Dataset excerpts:
══════════════════════════════

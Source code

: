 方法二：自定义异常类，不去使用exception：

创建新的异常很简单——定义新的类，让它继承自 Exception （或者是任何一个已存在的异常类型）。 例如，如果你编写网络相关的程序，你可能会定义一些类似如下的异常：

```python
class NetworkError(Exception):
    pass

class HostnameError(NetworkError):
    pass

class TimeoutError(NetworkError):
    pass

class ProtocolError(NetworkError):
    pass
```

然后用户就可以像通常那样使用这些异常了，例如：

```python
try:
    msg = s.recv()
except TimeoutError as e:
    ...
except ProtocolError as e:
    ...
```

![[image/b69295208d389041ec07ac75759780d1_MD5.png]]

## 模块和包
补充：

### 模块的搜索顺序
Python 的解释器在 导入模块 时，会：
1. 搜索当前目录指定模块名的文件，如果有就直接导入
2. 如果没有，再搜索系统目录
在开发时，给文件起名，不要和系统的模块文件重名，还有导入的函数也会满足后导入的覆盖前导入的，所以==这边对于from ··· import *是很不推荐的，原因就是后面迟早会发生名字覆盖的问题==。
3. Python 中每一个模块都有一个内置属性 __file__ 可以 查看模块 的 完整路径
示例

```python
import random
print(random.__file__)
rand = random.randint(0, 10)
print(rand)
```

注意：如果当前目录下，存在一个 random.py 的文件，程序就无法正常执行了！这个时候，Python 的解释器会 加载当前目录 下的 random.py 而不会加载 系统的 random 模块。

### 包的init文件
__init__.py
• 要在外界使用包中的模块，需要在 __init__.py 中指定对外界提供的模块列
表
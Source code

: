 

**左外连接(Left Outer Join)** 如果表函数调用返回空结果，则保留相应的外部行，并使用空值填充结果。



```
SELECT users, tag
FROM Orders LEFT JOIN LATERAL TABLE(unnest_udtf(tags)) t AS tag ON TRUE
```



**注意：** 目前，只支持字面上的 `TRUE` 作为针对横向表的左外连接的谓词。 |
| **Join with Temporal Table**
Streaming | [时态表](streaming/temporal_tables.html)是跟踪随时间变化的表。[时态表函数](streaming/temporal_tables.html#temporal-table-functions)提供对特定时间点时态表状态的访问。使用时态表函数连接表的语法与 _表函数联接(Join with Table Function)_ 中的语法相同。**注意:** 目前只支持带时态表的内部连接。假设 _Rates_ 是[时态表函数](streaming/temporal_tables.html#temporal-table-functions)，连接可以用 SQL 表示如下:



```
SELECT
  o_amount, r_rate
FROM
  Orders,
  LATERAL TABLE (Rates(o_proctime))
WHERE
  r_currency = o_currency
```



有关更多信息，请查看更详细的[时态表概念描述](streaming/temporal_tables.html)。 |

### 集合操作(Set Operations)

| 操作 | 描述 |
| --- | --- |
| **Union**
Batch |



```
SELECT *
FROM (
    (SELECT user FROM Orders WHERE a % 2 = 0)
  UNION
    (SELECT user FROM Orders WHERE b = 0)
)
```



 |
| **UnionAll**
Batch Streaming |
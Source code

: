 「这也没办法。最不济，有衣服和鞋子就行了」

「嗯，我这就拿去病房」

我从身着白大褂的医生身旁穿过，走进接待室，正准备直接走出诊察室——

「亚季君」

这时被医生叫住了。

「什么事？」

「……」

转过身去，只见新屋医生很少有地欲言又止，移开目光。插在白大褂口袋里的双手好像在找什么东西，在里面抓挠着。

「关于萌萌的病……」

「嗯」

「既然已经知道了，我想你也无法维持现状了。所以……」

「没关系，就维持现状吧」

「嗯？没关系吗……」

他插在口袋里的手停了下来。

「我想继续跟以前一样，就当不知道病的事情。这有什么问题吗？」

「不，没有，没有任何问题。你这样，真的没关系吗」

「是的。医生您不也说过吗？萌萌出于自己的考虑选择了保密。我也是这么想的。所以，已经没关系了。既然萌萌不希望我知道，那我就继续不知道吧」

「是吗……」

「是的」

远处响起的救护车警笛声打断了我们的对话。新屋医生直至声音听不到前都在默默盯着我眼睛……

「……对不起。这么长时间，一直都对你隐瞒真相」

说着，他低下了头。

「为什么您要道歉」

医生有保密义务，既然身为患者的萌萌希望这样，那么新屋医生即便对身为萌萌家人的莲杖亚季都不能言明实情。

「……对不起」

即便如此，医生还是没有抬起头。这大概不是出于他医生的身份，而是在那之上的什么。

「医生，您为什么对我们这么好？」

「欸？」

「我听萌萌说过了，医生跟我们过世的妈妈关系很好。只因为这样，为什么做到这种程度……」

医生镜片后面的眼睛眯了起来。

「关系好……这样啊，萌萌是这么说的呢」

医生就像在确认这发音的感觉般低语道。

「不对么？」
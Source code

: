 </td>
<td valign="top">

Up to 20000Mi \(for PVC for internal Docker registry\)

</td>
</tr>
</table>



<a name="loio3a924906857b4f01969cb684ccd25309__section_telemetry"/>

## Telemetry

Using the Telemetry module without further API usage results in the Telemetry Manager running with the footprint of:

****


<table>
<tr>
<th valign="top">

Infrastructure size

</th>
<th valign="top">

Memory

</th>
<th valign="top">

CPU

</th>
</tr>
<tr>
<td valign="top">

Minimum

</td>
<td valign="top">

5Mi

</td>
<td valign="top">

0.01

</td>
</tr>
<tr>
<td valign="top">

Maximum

══════════════════════════════

Pull every line containing "NetworkError" from the entries above and copy it.

### Finished task
class NetworkError(Exception):
class HostnameError(NetworkError):
class TimeoutError(NetworkError):
class ProtocolError(NetworkError):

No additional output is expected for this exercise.